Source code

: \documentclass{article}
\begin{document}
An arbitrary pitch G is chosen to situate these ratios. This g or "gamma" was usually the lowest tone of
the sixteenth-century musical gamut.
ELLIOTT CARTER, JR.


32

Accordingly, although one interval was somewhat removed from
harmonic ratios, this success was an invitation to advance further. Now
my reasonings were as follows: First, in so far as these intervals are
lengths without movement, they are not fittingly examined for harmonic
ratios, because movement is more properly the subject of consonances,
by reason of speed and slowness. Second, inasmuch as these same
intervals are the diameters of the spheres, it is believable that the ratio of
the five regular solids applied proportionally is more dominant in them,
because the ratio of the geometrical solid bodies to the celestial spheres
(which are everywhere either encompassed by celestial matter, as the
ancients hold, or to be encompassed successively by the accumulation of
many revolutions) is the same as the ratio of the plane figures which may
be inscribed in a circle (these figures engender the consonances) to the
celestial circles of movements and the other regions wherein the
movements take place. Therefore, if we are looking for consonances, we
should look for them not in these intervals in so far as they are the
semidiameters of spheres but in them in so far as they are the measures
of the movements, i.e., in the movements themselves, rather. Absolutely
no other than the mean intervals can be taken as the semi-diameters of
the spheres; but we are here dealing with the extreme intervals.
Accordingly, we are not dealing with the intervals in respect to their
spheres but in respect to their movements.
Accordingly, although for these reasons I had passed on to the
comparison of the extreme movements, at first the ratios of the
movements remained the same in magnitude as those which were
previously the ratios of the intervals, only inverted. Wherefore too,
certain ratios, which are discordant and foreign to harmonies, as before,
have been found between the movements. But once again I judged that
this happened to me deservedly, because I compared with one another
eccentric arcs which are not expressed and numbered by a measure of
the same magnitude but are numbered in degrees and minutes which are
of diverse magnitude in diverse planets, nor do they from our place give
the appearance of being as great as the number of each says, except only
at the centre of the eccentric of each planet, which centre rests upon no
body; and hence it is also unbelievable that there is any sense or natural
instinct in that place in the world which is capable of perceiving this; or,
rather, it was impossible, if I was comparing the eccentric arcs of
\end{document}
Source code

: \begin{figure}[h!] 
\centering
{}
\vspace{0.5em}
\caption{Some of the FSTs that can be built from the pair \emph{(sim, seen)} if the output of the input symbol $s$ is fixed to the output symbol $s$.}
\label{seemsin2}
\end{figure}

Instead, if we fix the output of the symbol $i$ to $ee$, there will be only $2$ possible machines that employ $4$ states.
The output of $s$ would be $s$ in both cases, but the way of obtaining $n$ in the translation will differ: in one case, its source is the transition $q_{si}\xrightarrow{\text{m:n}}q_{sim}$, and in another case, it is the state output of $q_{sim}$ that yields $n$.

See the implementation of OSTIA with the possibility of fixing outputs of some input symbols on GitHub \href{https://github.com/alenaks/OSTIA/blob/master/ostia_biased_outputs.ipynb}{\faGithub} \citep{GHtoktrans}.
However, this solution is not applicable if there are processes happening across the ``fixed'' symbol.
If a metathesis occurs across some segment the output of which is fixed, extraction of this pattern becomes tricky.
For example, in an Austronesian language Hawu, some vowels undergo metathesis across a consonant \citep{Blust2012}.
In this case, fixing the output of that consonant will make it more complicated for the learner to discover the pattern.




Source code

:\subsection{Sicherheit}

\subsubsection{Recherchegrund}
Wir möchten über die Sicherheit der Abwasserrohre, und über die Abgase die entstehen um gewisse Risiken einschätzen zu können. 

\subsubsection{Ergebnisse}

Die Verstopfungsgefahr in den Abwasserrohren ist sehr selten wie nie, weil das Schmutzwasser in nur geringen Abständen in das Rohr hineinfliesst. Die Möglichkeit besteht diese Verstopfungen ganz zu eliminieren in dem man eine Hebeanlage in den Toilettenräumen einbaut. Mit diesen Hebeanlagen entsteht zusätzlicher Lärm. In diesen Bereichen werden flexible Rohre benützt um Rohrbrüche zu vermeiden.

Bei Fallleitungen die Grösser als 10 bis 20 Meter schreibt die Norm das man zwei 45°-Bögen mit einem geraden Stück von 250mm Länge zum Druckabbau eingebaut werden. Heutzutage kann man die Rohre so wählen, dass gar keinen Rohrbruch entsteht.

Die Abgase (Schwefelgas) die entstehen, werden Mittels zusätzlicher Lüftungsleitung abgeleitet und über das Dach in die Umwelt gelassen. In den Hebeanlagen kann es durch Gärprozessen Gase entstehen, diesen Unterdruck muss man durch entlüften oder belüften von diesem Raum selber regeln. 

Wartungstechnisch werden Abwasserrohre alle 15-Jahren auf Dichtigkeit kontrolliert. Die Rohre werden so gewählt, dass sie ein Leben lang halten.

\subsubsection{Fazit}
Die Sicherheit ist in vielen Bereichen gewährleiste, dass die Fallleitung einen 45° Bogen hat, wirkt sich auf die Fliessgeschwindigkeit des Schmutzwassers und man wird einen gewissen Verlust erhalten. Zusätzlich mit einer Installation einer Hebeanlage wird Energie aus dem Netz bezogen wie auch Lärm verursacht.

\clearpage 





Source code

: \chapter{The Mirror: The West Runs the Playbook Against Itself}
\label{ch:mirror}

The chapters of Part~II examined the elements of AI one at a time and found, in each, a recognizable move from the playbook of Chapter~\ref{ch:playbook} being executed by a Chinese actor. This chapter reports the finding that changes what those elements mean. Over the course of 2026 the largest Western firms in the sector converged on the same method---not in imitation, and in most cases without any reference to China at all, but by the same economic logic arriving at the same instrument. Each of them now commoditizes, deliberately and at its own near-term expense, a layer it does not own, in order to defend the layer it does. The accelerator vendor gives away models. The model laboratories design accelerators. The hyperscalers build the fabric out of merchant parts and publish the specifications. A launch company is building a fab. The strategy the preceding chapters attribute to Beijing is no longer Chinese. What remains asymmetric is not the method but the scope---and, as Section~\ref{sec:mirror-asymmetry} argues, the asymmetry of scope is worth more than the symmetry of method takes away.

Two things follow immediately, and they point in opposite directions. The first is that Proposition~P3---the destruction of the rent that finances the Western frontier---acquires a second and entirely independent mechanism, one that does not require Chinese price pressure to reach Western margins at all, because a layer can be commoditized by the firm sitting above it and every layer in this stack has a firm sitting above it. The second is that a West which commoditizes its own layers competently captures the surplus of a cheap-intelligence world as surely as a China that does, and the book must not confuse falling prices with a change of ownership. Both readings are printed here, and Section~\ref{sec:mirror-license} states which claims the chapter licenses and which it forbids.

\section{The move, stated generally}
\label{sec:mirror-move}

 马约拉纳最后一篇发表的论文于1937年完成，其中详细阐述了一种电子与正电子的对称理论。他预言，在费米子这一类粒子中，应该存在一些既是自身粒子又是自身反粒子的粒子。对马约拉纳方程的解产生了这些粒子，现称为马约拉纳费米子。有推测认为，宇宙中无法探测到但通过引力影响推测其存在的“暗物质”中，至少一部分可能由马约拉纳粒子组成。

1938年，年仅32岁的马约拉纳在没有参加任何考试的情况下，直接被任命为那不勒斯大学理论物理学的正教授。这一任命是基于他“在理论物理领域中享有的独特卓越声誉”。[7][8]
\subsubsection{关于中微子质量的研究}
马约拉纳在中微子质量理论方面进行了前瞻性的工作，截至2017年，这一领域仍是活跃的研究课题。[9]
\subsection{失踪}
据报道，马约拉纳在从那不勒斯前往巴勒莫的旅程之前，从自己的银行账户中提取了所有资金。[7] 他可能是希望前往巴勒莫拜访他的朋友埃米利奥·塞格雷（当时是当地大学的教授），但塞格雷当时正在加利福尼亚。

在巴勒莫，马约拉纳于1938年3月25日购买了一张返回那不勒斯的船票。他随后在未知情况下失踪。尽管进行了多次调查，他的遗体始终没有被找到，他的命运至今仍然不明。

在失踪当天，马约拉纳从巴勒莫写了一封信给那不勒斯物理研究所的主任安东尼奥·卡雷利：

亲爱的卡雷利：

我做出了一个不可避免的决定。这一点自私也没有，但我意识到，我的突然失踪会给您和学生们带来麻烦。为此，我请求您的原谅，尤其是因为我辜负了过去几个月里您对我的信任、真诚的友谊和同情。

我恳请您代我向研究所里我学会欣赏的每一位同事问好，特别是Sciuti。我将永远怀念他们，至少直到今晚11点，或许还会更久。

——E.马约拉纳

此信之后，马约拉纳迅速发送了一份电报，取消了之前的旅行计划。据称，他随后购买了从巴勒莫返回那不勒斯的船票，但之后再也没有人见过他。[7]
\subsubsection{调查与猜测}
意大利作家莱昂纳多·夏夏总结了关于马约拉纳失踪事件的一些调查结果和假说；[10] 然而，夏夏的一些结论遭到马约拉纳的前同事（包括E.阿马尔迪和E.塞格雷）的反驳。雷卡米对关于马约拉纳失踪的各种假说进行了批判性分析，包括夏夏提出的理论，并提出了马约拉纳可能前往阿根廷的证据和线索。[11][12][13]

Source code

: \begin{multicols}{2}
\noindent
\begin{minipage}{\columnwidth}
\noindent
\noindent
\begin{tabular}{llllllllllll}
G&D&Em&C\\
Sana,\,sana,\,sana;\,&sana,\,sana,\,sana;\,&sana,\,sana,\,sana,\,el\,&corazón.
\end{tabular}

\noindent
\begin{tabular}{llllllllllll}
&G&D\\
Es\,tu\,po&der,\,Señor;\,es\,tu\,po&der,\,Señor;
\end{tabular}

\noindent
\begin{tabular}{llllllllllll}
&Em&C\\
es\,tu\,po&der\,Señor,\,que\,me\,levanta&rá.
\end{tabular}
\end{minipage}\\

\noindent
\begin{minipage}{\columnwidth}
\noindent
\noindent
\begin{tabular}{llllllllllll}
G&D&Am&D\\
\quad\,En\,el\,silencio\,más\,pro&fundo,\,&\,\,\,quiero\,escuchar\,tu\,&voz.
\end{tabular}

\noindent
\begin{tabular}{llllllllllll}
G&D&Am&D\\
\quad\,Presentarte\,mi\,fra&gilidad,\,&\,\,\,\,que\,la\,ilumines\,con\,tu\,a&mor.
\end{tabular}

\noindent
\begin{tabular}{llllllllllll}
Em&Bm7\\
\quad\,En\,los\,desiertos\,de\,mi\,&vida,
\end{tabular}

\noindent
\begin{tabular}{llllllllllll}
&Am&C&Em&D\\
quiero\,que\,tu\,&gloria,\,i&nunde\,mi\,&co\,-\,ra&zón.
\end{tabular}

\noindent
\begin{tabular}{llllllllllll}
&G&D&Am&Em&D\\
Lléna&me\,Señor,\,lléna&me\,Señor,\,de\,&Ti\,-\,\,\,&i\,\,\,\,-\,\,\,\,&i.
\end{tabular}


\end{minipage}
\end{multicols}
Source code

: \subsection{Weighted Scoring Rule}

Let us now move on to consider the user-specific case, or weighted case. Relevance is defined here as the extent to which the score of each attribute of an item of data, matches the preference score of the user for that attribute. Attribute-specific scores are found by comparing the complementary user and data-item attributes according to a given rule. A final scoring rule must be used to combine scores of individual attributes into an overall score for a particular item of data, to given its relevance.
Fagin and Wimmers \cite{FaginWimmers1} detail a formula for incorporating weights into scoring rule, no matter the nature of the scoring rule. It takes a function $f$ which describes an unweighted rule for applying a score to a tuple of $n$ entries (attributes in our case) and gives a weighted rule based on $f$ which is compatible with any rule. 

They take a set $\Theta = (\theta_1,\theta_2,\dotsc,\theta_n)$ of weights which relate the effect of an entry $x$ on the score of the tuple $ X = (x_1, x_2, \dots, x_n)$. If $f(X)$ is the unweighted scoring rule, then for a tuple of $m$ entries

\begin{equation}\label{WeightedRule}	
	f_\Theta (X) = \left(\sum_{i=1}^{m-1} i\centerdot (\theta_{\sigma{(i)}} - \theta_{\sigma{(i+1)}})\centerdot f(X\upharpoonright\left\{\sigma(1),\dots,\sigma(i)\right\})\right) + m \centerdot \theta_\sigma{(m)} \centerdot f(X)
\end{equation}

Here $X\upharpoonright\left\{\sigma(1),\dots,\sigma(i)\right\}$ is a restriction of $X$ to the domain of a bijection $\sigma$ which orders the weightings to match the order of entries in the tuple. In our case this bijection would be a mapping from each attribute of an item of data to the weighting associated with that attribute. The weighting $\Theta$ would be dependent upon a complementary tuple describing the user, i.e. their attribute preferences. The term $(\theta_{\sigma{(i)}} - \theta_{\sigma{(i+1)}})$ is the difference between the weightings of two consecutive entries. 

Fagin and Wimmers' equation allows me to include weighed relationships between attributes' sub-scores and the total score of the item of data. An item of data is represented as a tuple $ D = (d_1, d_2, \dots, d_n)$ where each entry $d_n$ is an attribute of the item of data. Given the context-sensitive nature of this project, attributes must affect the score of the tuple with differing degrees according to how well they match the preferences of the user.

• • • • •

ACTION ITEM: Among the lines of the entries, count those containing the string "rather" and give only the number.

SOLUTION TO THIS PROBLEM: 2